> WORK INSTRUCTIONS: Exactly the lines starting at the line containing "Special thanks to" and ending at the line containing "(Initial Mask commit)" are to be written out from the listing below, both included.

> PROVIDED RECORDS:
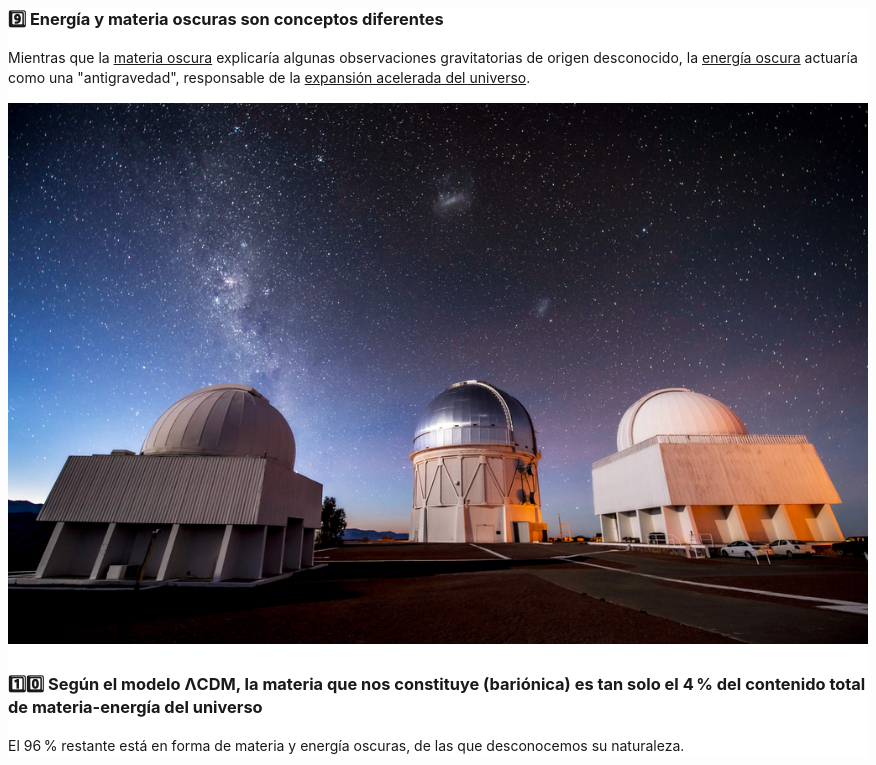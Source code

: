 ### 9️⃣ Energía y materia oscuras son conceptos diferentes

Mientras que la [materia oscura](https://es.wikipedia.org/wiki/Materia_oscura) explicaría algunas observaciones gravitatorias de origen desconocido, la [energía oscura](https://es.wikipedia.org/wiki/Energía_oscura) actuaría como una "antigravedad", responsable de la [expansión acelerada del universo](https://es.wikipedia.org/wiki/Expansión_acelerada_del_universo).

![telescopios](telescopios.jpg "https://noirlab.edu/public/es/images/iotw2124a/")

### 1️⃣0️⃣ Según el modelo ΛCDM, la materia que nos constituye (bariónica) es tan solo el 4&thinsp;% del contenido total de materia-energía del universo

El 96&thinsp;% restante está en forma de materia y energía oscuras, de las que desconocemos su naturaleza.
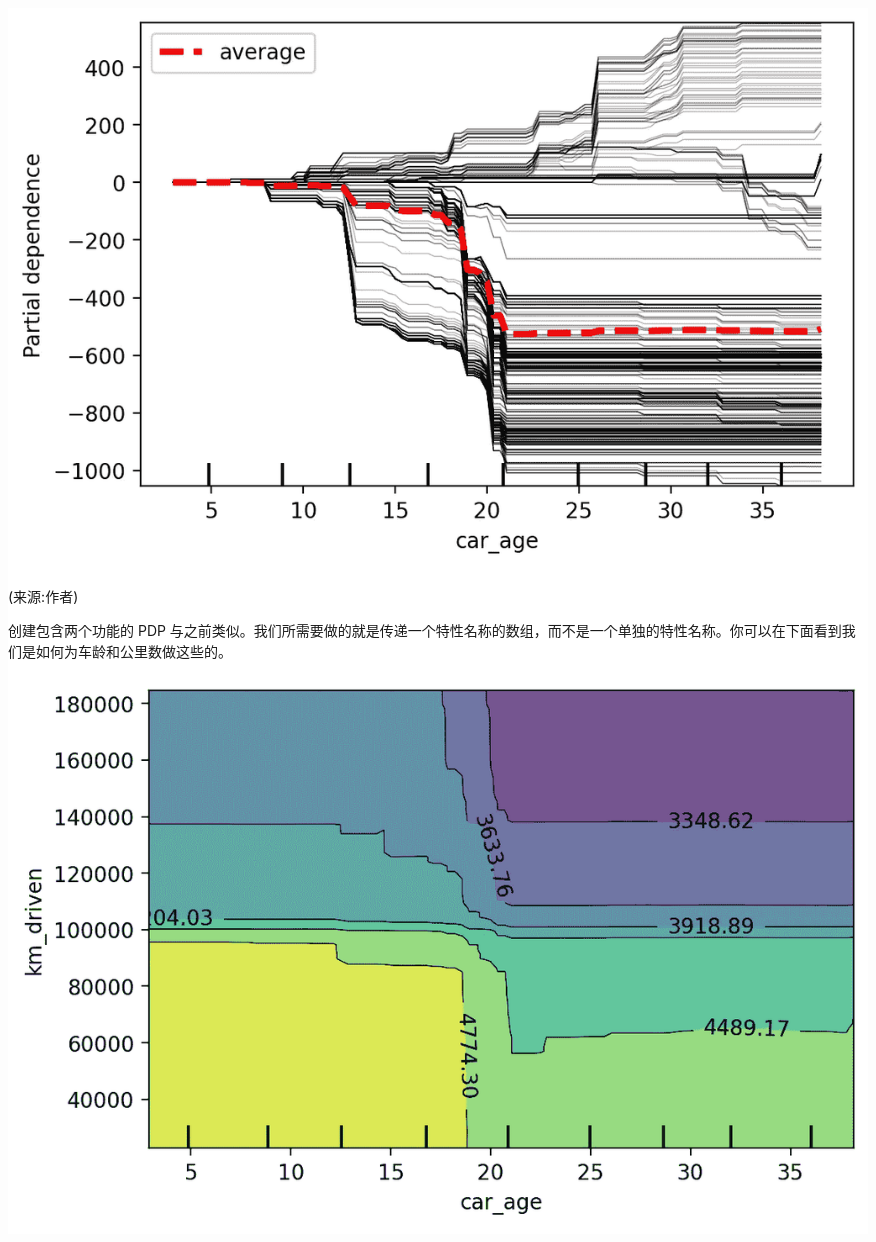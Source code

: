 ![](img/caa31231d4142a03a8db867756b7d89c.png)

(来源:作者)

创建包含两个功能的 PDP 与之前类似。我们所需要做的就是传递一个特性名称的数组，而不是一个单独的特性名称。你可以在下面看到我们是如何为车龄和公里数做这些的。

![](img/abbca0adb22766fe7d19b4404f46895d.png)
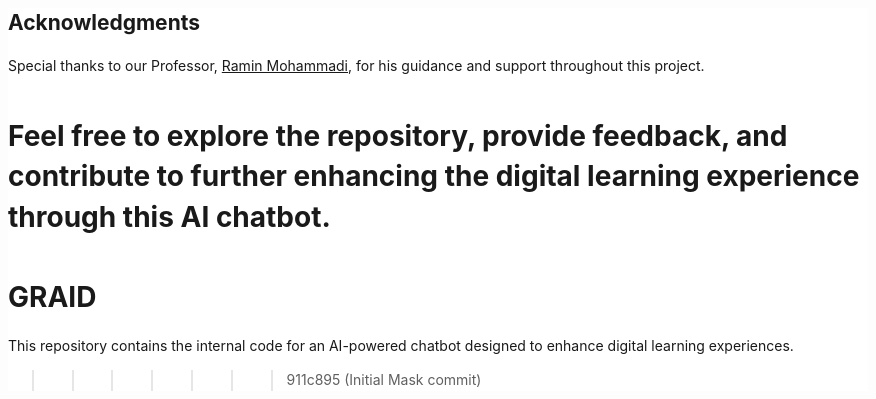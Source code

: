 
## Acknowledgments

Special thanks to our Professor, [Ramin Mohammadi](https://github.com/raminmohammadi), for his guidance and support throughout this project.


Feel free to explore the repository, provide feedback, and contribute to further enhancing the digital learning experience through this AI chatbot.
=======
# GRAID
This repository contains the internal code for an AI-powered chatbot designed to enhance digital learning experiences. 
>>>>>>> 911c895 (Initial Mask commit)
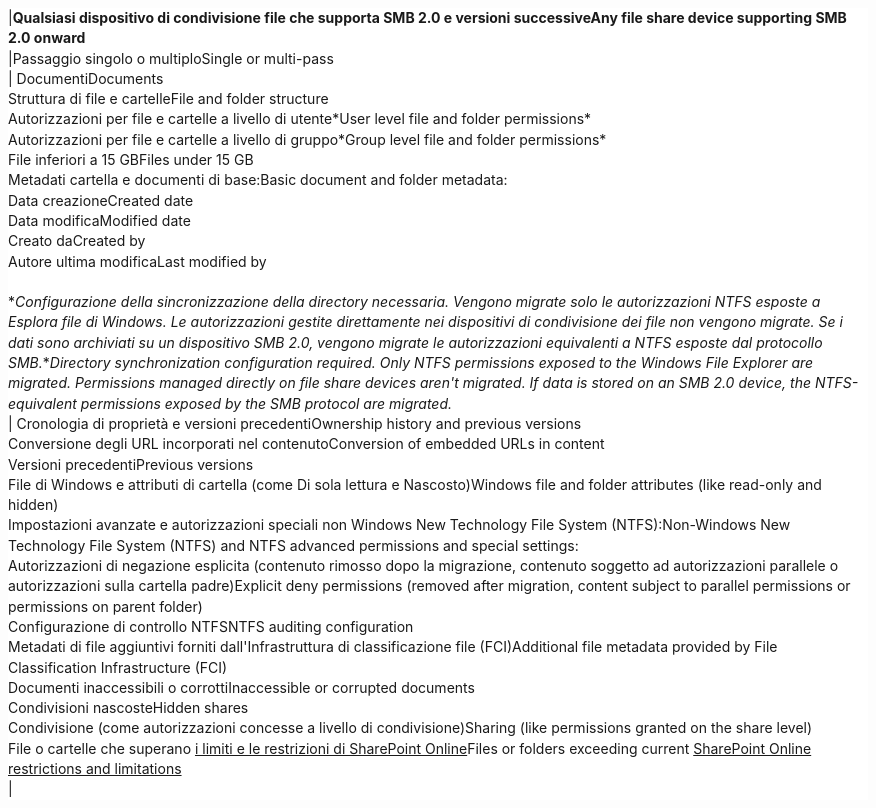 |<span data-ttu-id="c5d9d-366">**Qualsiasi dispositivo di condivisione file che supporta SMB 2.0 e versioni successive**</span><span class="sxs-lookup"><span data-stu-id="c5d9d-366">**Any file share device supporting SMB 2.0 onward**</span></span>  <br/> |<span data-ttu-id="c5d9d-367">Passaggio singolo o multiplo</span><span class="sxs-lookup"><span data-stu-id="c5d9d-367">Single or multi-pass</span></span>  <br/> | <span data-ttu-id="c5d9d-368">Documenti</span><span class="sxs-lookup"><span data-stu-id="c5d9d-368">Documents</span></span>  <br/>  <span data-ttu-id="c5d9d-369">Struttura di file e cartelle</span><span class="sxs-lookup"><span data-stu-id="c5d9d-369">File and folder structure</span></span>  <br/>  <span data-ttu-id="c5d9d-370">Autorizzazioni per file e cartelle a livello di utente\*</span><span class="sxs-lookup"><span data-stu-id="c5d9d-370">User level file and folder permissions\*</span></span>  <br/>  <span data-ttu-id="c5d9d-371">Autorizzazioni per file e cartelle a livello di gruppo\*</span><span class="sxs-lookup"><span data-stu-id="c5d9d-371">Group level file and folder permissions\*</span></span>  <br/>  <span data-ttu-id="c5d9d-372">File inferiori a 15 GB</span><span class="sxs-lookup"><span data-stu-id="c5d9d-372">Files under 15 GB</span></span>  <br/>  <span data-ttu-id="c5d9d-373">Metadati cartella e documenti di base:</span><span class="sxs-lookup"><span data-stu-id="c5d9d-373">Basic document and folder metadata:</span></span>  <br/>  <span data-ttu-id="c5d9d-374">Data creazione</span><span class="sxs-lookup"><span data-stu-id="c5d9d-374">Created date</span></span>  <br/>  <span data-ttu-id="c5d9d-375">Data modifica</span><span class="sxs-lookup"><span data-stu-id="c5d9d-375">Modified date</span></span>  <br/>  <span data-ttu-id="c5d9d-376">Creato da</span><span class="sxs-lookup"><span data-stu-id="c5d9d-376">Created by</span></span>  <br/>  <span data-ttu-id="c5d9d-377">Autore ultima modifica</span><span class="sxs-lookup"><span data-stu-id="c5d9d-377">Last modified by</span></span>  <br/><br/> <span data-ttu-id="c5d9d-378">\**Configurazione della sincronizzazione della directory necessaria. Vengono migrate solo le autorizzazioni NTFS esposte a Esplora file di Windows. Le autorizzazioni gestite direttamente nei dispositivi di condivisione dei file non vengono migrate. Se i dati sono archiviati su un dispositivo SMB 2.0, vengono migrate le autorizzazioni equivalenti a NTFS esposte dal protocollo SMB.*</span><span class="sxs-lookup"><span data-stu-id="c5d9d-378">\**Directory synchronization configuration required. Only NTFS permissions exposed to the Windows File Explorer are migrated. Permissions managed directly on file share devices aren't migrated. If data is stored on an SMB 2.0 device, the NTFS-equivalent permissions exposed by the SMB protocol are migrated.*</span></span> <br/> | <span data-ttu-id="c5d9d-379">Cronologia di proprietà e versioni precedenti</span><span class="sxs-lookup"><span data-stu-id="c5d9d-379">Ownership history and previous versions</span></span>  <br/>  <span data-ttu-id="c5d9d-380">Conversione degli URL incorporati nel contenuto</span><span class="sxs-lookup"><span data-stu-id="c5d9d-380">Conversion of embedded URLs in content</span></span>  <br/>  <span data-ttu-id="c5d9d-381">Versioni precedenti</span><span class="sxs-lookup"><span data-stu-id="c5d9d-381">Previous versions</span></span>  <br/>  <span data-ttu-id="c5d9d-382">File di Windows e attributi di cartella (come Di sola lettura e Nascosto)</span><span class="sxs-lookup"><span data-stu-id="c5d9d-382">Windows file and folder attributes (like read-only and hidden)</span></span>  <br/>  <span data-ttu-id="c5d9d-383">Impostazioni avanzate e autorizzazioni speciali non Windows New Technology File System (NTFS):</span><span class="sxs-lookup"><span data-stu-id="c5d9d-383">Non-Windows New Technology File System (NTFS) and NTFS advanced permissions and special settings:</span></span>  <br/>  <span data-ttu-id="c5d9d-384">Autorizzazioni di negazione esplicita (contenuto rimosso dopo la migrazione, contenuto soggetto ad autorizzazioni parallele o autorizzazioni sulla cartella padre)</span><span class="sxs-lookup"><span data-stu-id="c5d9d-384">Explicit deny permissions (removed after migration, content subject to parallel permissions or permissions on parent folder)</span></span>  <br/>  <span data-ttu-id="c5d9d-385">Configurazione di controllo NTFS</span><span class="sxs-lookup"><span data-stu-id="c5d9d-385">NTFS auditing configuration</span></span>  <br/>  <span data-ttu-id="c5d9d-386">Metadati di file aggiuntivi forniti dall'Infrastruttura di classificazione file (FCI)</span><span class="sxs-lookup"><span data-stu-id="c5d9d-386">Additional file metadata provided by File Classification Infrastructure (FCI)</span></span>  <br/>  <span data-ttu-id="c5d9d-387">Documenti inaccessibili o corrotti</span><span class="sxs-lookup"><span data-stu-id="c5d9d-387">Inaccessible or corrupted documents</span></span>  <br/>  <span data-ttu-id="c5d9d-388">Condivisioni nascoste</span><span class="sxs-lookup"><span data-stu-id="c5d9d-388">Hidden shares</span></span>  <br/>  <span data-ttu-id="c5d9d-389">Condivisione (come autorizzazioni concesse a livello di condivisione)</span><span class="sxs-lookup"><span data-stu-id="c5d9d-389">Sharing (like permissions granted on the share level)</span></span>  <br/>  <span data-ttu-id="c5d9d-390">File o cartelle che superano [i limiti e le restrizioni di SharePoint Online](https://go.microsoft.com/fwlink/?linkid=846724)</span><span class="sxs-lookup"><span data-stu-id="c5d9d-390">Files or folders exceeding current [SharePoint Online restrictions and limitations](https://go.microsoft.com/fwlink/?linkid=846724)</span></span> <br/> |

> TASK ANSWER:
Special thanks to our Professor, [Ramin Mohammadi](https://github.com/raminmohammadi), for his guidance and support throughout this project.


Feel free to explore the repository, provide feedback, and contribute to further enhancing the digital learning experience through this AI chatbot.
=======
# GRAID
This repository contains the internal code for an AI-powered chatbot designed to enhance digital learning experiences. 
>>>>>>> 911c895 (Initial Mask commit)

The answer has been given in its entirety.